Yes, I am referring to situations where the ICE is already in operation.

Such delay prolongs the needed space for overtaking on a small road in a way that has to be considered. Would be really nice, if it could be done better.

I do not expect that MMC will change its approach but could imagine that third party solutions for the motor managment react differently?

Harald

 

[anko]

Yes, I am referring to situations where the ICE is already in operation.

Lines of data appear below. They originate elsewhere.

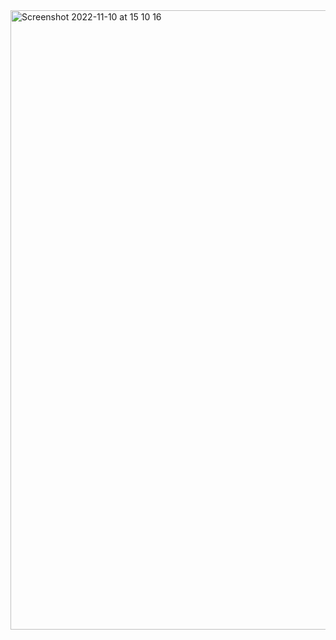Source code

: <img width="991" alt="Screenshot 2022-11-10 at 15 10 16" src="https://user-images.githubusercontent.com/89366347/201013931-33ebe203-90c6-4832-9ea9-167966efcecc.png">
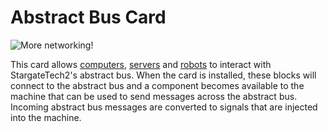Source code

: # Abstract Bus Card

![More networking!](oredict:opencomputers:abstractBusCard)

This card allows [computers](../general/computer.md), [servers](server1.md) and [robots](../block/robot.md) to interact with StargateTech2's abstract bus. When the card is installed, these blocks will connect to the abstract bus and a component becomes available to the machine that can be used to send messages across the abstract bus. Incoming abstract bus messages are converted to signals that are injected into the machine.
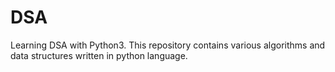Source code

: # DSA
Learning DSA with Python3. This repository contains various algorithms and data structures written in python language.
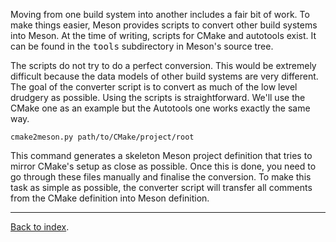 Moving from one build system into another includes a fair bit of work. To make things easier, Meson provides scripts to convert other build systems into Meson. At the time of writing, scripts for CMake and autotools exist. It can be found in the <tt>tools</tt> subdirectory in Meson's source tree.

The scripts do not try to do a perfect conversion. This would be extremely difficult because the data models of other build systems are very different. The goal of the converter script is to convert as much of the low level drudgery as possible. Using the scripts is straightforward. We'll use the CMake one as an example but the Autotools one works exactly the same way.

    cmake2meson.py path/to/CMake/project/root

This command generates a skeleton Meson project definition that tries to mirror CMake's setup as close as possible. Once this is done, you need to go through these files manually and finalise the conversion. To make this task as simple as possible, the converter script will transfer all comments from the CMake definition into Meson definition.

---

[Back to index](Manual).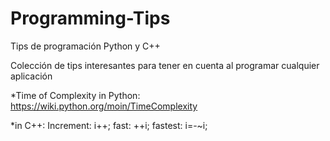 # Programming-Tips
Tips de programación Python y C++


Colección de tips interesantes para tener en cuenta al programar cualquier aplicación

*Time of Complexity in Python:
https://wiki.python.org/moin/TimeComplexity

*in C++:
Increment: i++; fast: ++i; fastest: i=-~i;


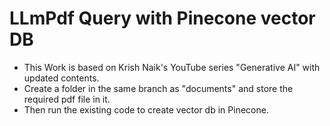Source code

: # LLmPdf Query with Pinecone vector DB

- This Work is based on Krish Naik's YouTube series "Generative AI" with updated contents.
- Create a folder in the same branch as "documents" and store the required pdf file in it.
- Then run the existing code to create vector db in Pinecone.
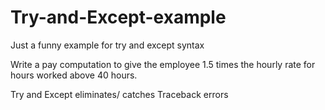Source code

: # Try-and-Except-example
Just a funny example for try and except syntax

Write a pay computation to give the employee 1.5 times the hourly rate for hours worked above 40 hours.

Try and Except eliminates/ catches Traceback errors
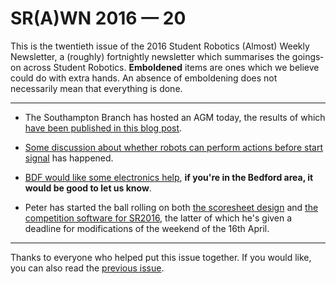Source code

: # SR(A)WN 2016 — 20

This is the twentieth issue of the 2016 Student Robotics (Almost) Weekly Newsletter, a (roughly) fortnightly newsletter which summarises the goings‐on across Student Robotics. **Emboldened** items are ones which we believe could do with extra hands. An absence of emboldening does not necessarily mean that everything is done.

---

- The Southampton Branch has hosted an AGM today, the results of which [have been published in this blog post][list-agm].

- [Some discussion about whether robots can perform actions before start signal][list-robot-actions] has happened.

- [BDF would like some electronics help][list-bdf], **if you're in the Bedford area, it would be good to let us know**.

- Peter has started the ball rolling on both [the scoresheet design][list-scoresheet] and [the competition software for SR2016][list-comp-software], the latter of which he's given a deadline for modifications of the weekend of the 16th April.

---

Thanks to everyone who helped put this issue together. If you would like, you can also read the [previous issue][list-previous-issue].

[list-previous-issue]: https://groups.google.com/d/topic/srobo-news/w4ueDzEijo4/discussion
[list-robot-actions]: https://groups.google.com/d/msg/srobo-game/wQv_JP0cCG0/CMMzYkgDFwAJ
[list-bdf]: https://groups.google.com/d/msg/srobo/Vp_uPbpZpzM/6vTGT-xYCQAJ
[list-scoresheet]: https://groups.google.com/d/topic/srobo-devel/HNzXwNShnK0/discussion
[list-comp-software]: https://groups.google.com/d/topic/srobo-devel/cBmB_vm5byQ/discussion
[list-agm]: https://groups.google.com/d/topic/srobo-soton/aJOhKwq8Tjg/discussion
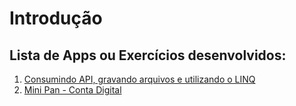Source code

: # Introdução



## Lista de Apps ou Exercícios desenvolvidos:
1. [Consumindo API, gravando arquivos e utilizando o LINQ](./ScreenSound/README.md)
2. [Mini Pan - Conta Digital](./mini-pan-digital/README.md)



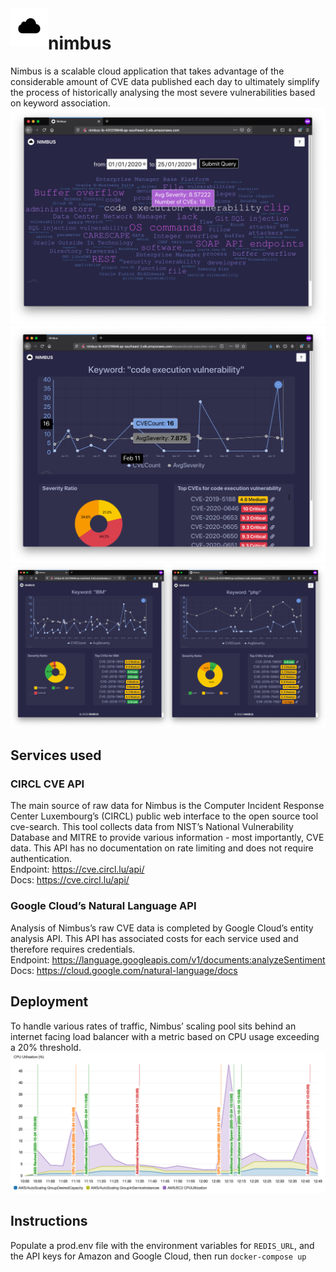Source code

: <img align="left" width="60" height="60" src="frontend/public/nimbus-logo.png" alt="Nimbus logo">

# nimbus
Nimbus is a scalable cloud application that takes advantage of the considerable amount of CVE data published each day to ultimately simplify the process of historically analysing the most severe vulnerabilities based on keyword association.
![Home page sample](samples/home.png)
![Individual page sample](samples/cev.png)
![Other samples](samples/samples.png)

## Services used
### CIRCL CVE API
The main source of raw data for Nimbus is the Computer Incident Response Center Luxembourg’s (CIRCL) public web interface to the open source tool cve-search. This tool collects data from NIST’s National Vulnerability Database and MITRE to provide various information - most importantly, CVE data. This API has no documentation on rate limiting and does not require authentication.<br>
Endpoint: https://cve.circl.lu/api/ <br> 
Docs: https://cve.circl.lu/api/

### Google Cloud’s Natural Language API
Analysis of Nimbus’s raw CVE data is completed by Google Cloud’s entity analysis API. This API has associated costs for each service used and therefore requires credentials. <br>
Endpoint: https://language.googleapis.com/v1/documents:analyzeSentiment <br>
Docs: https://cloud.google.com/natural-language/docs

## Deployment
To handle various rates of traffic, Nimbus’ scaling pool sits behind an internet facing load balancer with a metric based on CPU usage exceeding a 20% threshold.
![Cloudwatch sample](samples/cloudwatch-metrics.png)

## Instructions
Populate a prod.env file with the environment variables for `REDIS_URL`, and the API keys for Amazon and Google Cloud, then run `docker-compose up`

At speeds above 40 MPH then? My guess is it is not poor motor management. In order to allow for full power, the car must switch from parallel mode to serial mode. This involves opening the clutch between ICE and front axle. I assume this requires temporarily cutting power to prevent the ICE from spinning out of control. Although we are only talking about opening and not closing it, probably better for the clutch also.

Maybe we should compare it to a kick down in a car with a conventional automatic gear box.

It might be worth while trying to engage 4WD mode a second or so before slamming the throttle and see what happens :idea:

 

[Harald]

Hi Anko,

I think it was below 40 MPH but you might be right that a conventional automatic gear box is not better.
I just drove such cars so rarely, that I can't remember these details so well.
(But I still remember very clearly, that the Tesla I borrowed for a day did not delay acceleration .)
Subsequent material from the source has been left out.